YANGON, Myanmar — Five days after the powerful cyclone struck, this city, Myanmar’s commercial capital and until Saturday a verdant oasis of wide avenues, was far from back to normal on Thursday. Thousands of trees lie where they fell, jetties on the Yangon River have collapsed into the water and only a few traffic lights are working. Most of Yangon, a city of five million people, remains without electricity, and even the local branch of the Ministry of Energy has no power.
The death toll in Yangon has been small compared with the devastation in the delta of the Irrawaddy River. The government has counted fewer than 400 people killed here compared with the more than 22,000 dead, and by some unofficial estimates possibly tens of thousands more, over all in Myanmar since the huge cyclone hit on Saturday.
But the inability of the government to clear debris and restore basic services like water and power in what is the country’s wealthiest city is a measure of how difficult Myanmar’s recovery could be. In Yangon, the top American diplomat’s Cadillac is trapped in the garage by giant fallen trees, and lines for rationed gasoline snake through the city for blocks. Generators hum everywhere. Buildings have lost roofs and facades. The sign for the Hotel Yangon is missing its Y and N.
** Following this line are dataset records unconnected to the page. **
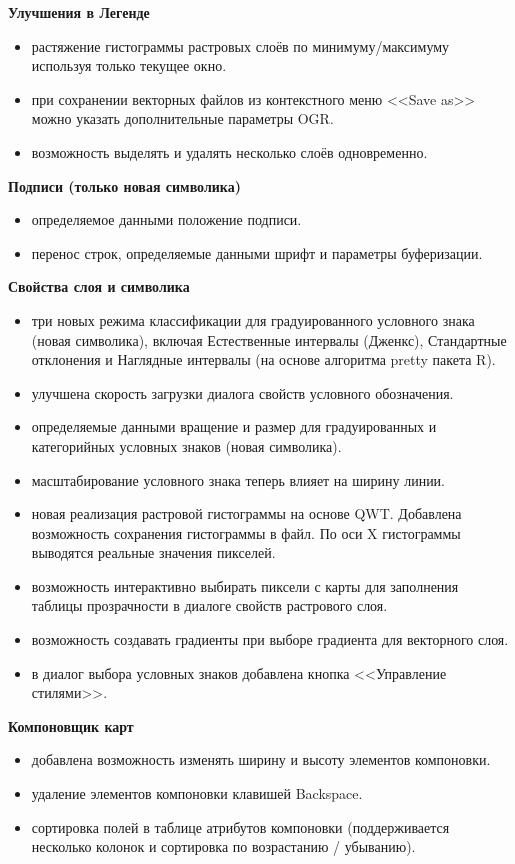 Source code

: \textbf{Улучшения в Легенде}

\begin{itemize}[label=--]
\item растяжение гистограммы растровых слоёв по минимуму/максимуму
используя только текущее окно.
\item при сохранении векторных файлов из контекстного меню <<Save as>>
можно указать дополнительные параметры OGR.
\item возможность выделять и удалять несколько слоёв одновременно.
\end{itemize}

\textbf{Подписи (только новая символика)}

\begin{itemize}[label=--]
\item определяемое данными положение подписи.
\item перенос строк, определяемые данными шрифт и параметры буферизации.
\end{itemize}

\textbf{Свойства слоя и символика}

\begin{itemize}[label=--]
\item три новых режима классификации для градуированного условного знака
(новая символика), включая Естественные интервалы (Дженкс), Стандартные
отклонения и Наглядные интервалы (на основе алгоритма pretty пакета R).
\item улучшена скорость загрузки диалога свойств условного обозначения.
\item определяемые данными вращение и размер для градуированных и категорийных
условных знаков (новая символика).
\item масштабирование условного знака теперь влияет на ширину линии.
\item новая реализация растровой гистограммы на основе QWT. Добавлена
возможность сохранения гистограммы в файл. По оси X гистограммы выводятся
реальные значения пикселей.
\item возможность интерактивно выбирать пиксели с карты для заполнения
таблицы прозрачности в диалоге свойств растрового слоя.
\item возможность создавать градиенты при выборе градиента для векторного слоя.
\item в диалог выбора условных знаков добавлена кнопка <<Управление стилями>>.
\end{itemize}

\textbf{Компоновщик карт}

\begin{itemize}[label=--]
\item добавлена возможность изменять ширину и высоту элементов компоновки.
\item удаление элементов компоновки клавишей Backspace.
\item сортировка полей в таблице атрибутов компоновки (поддерживается
несколько колонок и сортировка по возрастанию / убыванию).
\end{itemize}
Essential equipment — chainsaws, machines capable of lifting heavy debris and helicopters — is in short supply or absent altogether. The government has 12 helicopters, but only five are operational and can transport supplies to far-flung locations, diplomats here say. In neighborhoods here where soldiers are clearing trees, they are often using small machetes and axes to hack away at thick branches. Neighborhoods where workers have chainsaws look and smell like lumberyards.